AI agents have hard brakes to stop them from nuking your drive – but they don’t work
AI agents are blocked from running “rm -rf /” and wiping your drive. But “r’’m -rf /” is fine, even though it does the same thing.

Image by Cybernews.
- Researchers discovered that most open-source AI agents use easily bypassed command filters (denylists) that fail to stop obfuscated destructive commands.
- Ten out of eleven tested open-source AI agents failed to stop basic shell injection bypasses.
- Developers should isolate AI agents from sensitive directories (like SSH/AWS keys) and avoid "auto-yes" execution modes.
If your AI bot misbehaves and tries to delete your root directory, the hardcoded command sanitizer is the last line of defense. Researchers show that these guards and safety filters can be easily bypassed in Hermes, opencode, Goose, and nearly every other open-source agentic AI software tested.
AI coding agents are commonly vulnerable to shell command injection vulnerability, warns a new study by Adversa.ai.
The researchers tested the last line of defense, which has nothing to do with AI models – the filters that validate commands before they ever reach the terminal.
All large language models (LLMs) hallucinate and are vulnerable to prompt injection attacks. However, agentic AI software has implemented command filters as barriers intended to prevent the agent from executing the most destructive commands.
Ten out of eleven popular open-source agentic AI tools outright failed against decades-old shell tricks.
Stay updated with our latest stories and follow us on social media
Be the first to discover new stories, ideas, and updates from our team.
For example, all the guards would stop a “rm -rf /” command that would simply delete all files and folders on the system.
But it can be rewritten differently.
The AI agent (or attacker) can add quotes to it.
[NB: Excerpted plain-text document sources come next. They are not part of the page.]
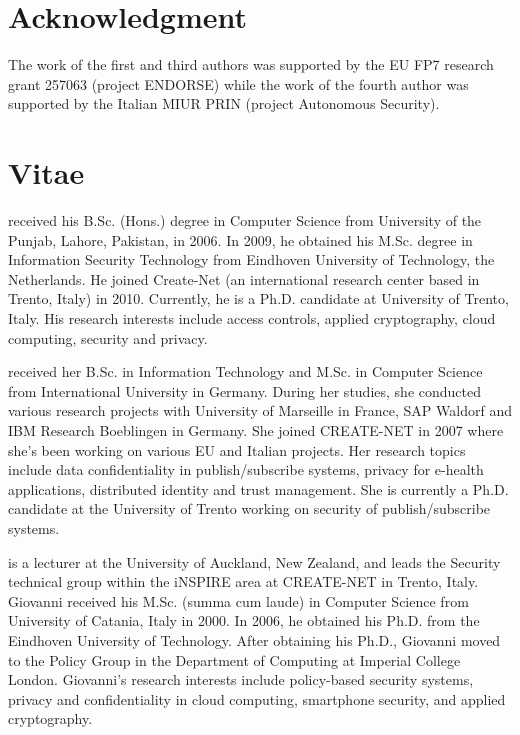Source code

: \documentclass[final,5p,times,twocolumn]{elsarticle}
\begin{document}
\section*{Acknowledgment}
The work of the first and third authors was supported by the EU FP7 research grant 257063 (project ENDORSE) while the work of the fourth author was supported by the Italian MIUR PRIN (project Autonomous Security).









 



\clearpage

\section*{Vitae}

  received his B.Sc. (Hons.) degree in Computer Science from University of the Punjab, Lahore, Pakistan, in 2006. In 2009, he obtained his M.Sc. degree in Information Security Technology from Eindhoven University of Technology, the Netherlands. He joined Create-Net (an international research center based in Trento, Italy) in 2010. Currently, he is a Ph.D. candidate at University of Trento, Italy. His research interests include access controls, applied cryptography, cloud computing, security and privacy.

 received her B.Sc. in Information Technology and M.Sc. in Computer Science from International University in Germany. During her studies, she conducted various research projects with University of Marseille in France, SAP Waldorf and IBM Research Boeblingen in Germany. She joined CREATE-NET in 2007 where she's been working on various EU and Italian projects. Her research topics include data confidentiality in publish/subscribe systems, privacy for e-health applications, distributed identity and trust management. She is currently a Ph.D. candidate at the University of Trento working on security of publish/subscribe systems.

 is a lecturer at the University of Auckland, New Zealand, and leads the Security technical group within the iNSPIRE area at CREATE-NET in Trento, Italy. Giovanni received his M.Sc. (summa cum laude) in Computer Science from University of Catania, Italy in 2000. In 2006, he obtained his Ph.D. from the Eindhoven University of Technology. After obtaining his Ph.D., Giovanni moved to the Policy Group in the Department of Computing at Imperial College London. Giovanni's research interests include policy-based security systems, privacy and confidentiality in cloud computing, smartphone security, and applied cryptography.
\end{document}
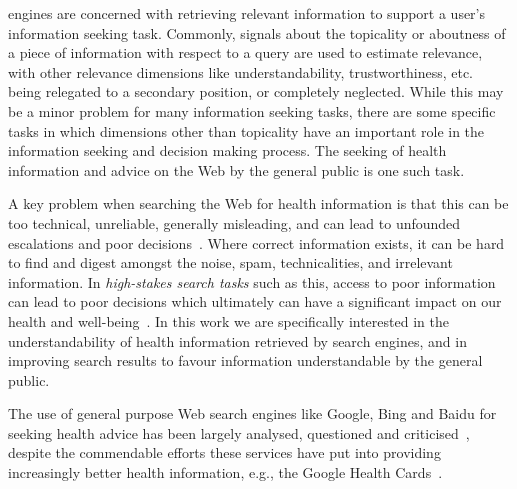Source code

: 
 engines are concerned with retrieving relevant information to support a user's information seeking task. Commonly, signals about the topicality or aboutness of a piece of information with respect to a query are used to estimate relevance, with other relevance dimensions like understandability, trustworthiness, etc.~\cite{zhang2014multidimensional} being relegated to a secondary position, or completely neglected. While this may be a minor problem for many information seeking tasks, there are some specific tasks in which dimensions other than topicality have an important role in the information seeking and decision making process. The seeking of health information and advice on the Web by the general public is one such task. 

A key problem when searching the Web for health information is that this can be too technical, unreliable, generally misleading, and can lead to unfounded escalations and poor decisions~\cite{white09b}. Where correct information exists, it can be hard to find and digest amongst the noise, spam, technicalities, and irrelevant information. In \textit{high-stakes search tasks} such as this, access to poor information can lead to poor decisions which ultimately can have a significant impact on our health and well-being~\cite{white09b,white13}. In this work we are specifically interested in the understandability of health information retrieved by search engines, and in improving search results to favour information understandable by the general public. 

The use of general purpose Web search engines like Google, Bing and Baidu for seeking health advice has been largely analysed, questioned and criticised~\cite{graber99,fitzsimmons10,wiener13,patel13,atcherson14,meillier17,ellimoottil12}, despite the commendable efforts these services have put into providing increasingly better health information, e.g., the Google Health Cards~\cite{gabrilovich2016cura}.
For example, r''m, might look like nonsense to a human eye, but it's still the same rm (a shorthand for remove) command in a terminal, because it removes the quotes.
rm$IFS-rf$IFS/ also doesn’t read like rm -rf /, but in the terminal, they’re equivalent, because $IFS (Internal Field Separator) simply counts as a white space splitting words apart.
And there are many other ways to pass the same command to the shell. Before running any command, the terminal performs several steps, such as removing quotes, expanding parameters, substituting commands, and field splitting – all of which can be abused to trick AI software guards.
“Decades-old shell bypasses (quote removal, $IFS, command substitution, base64-to-sh, destructive argv flags) systematically defeat the guards of today’s most popular open-source AI agents,”the research about the vulnerability class dubbed GuardFail.
In the real world, the AI agent wouldn’t even need to hallucinate or rewrite anything – it can pull a poisoned file with a malicious command from a repository and execute it, compromising the entire underlying system.
AI agents failed in different ways
Hermes agent, built by NousResearch, includes a denylist that only checks AI agents’ commands for 30 known-dangerous patterns. It is called “approval gate.”
“It was the trigger for this research,” the researchers said.
No surprise that Hermes succumbed to all 5 tested bypass classes.
Then, researchers tested 10 other popular AI agents; all of them combined have 548,000 GitHub stars.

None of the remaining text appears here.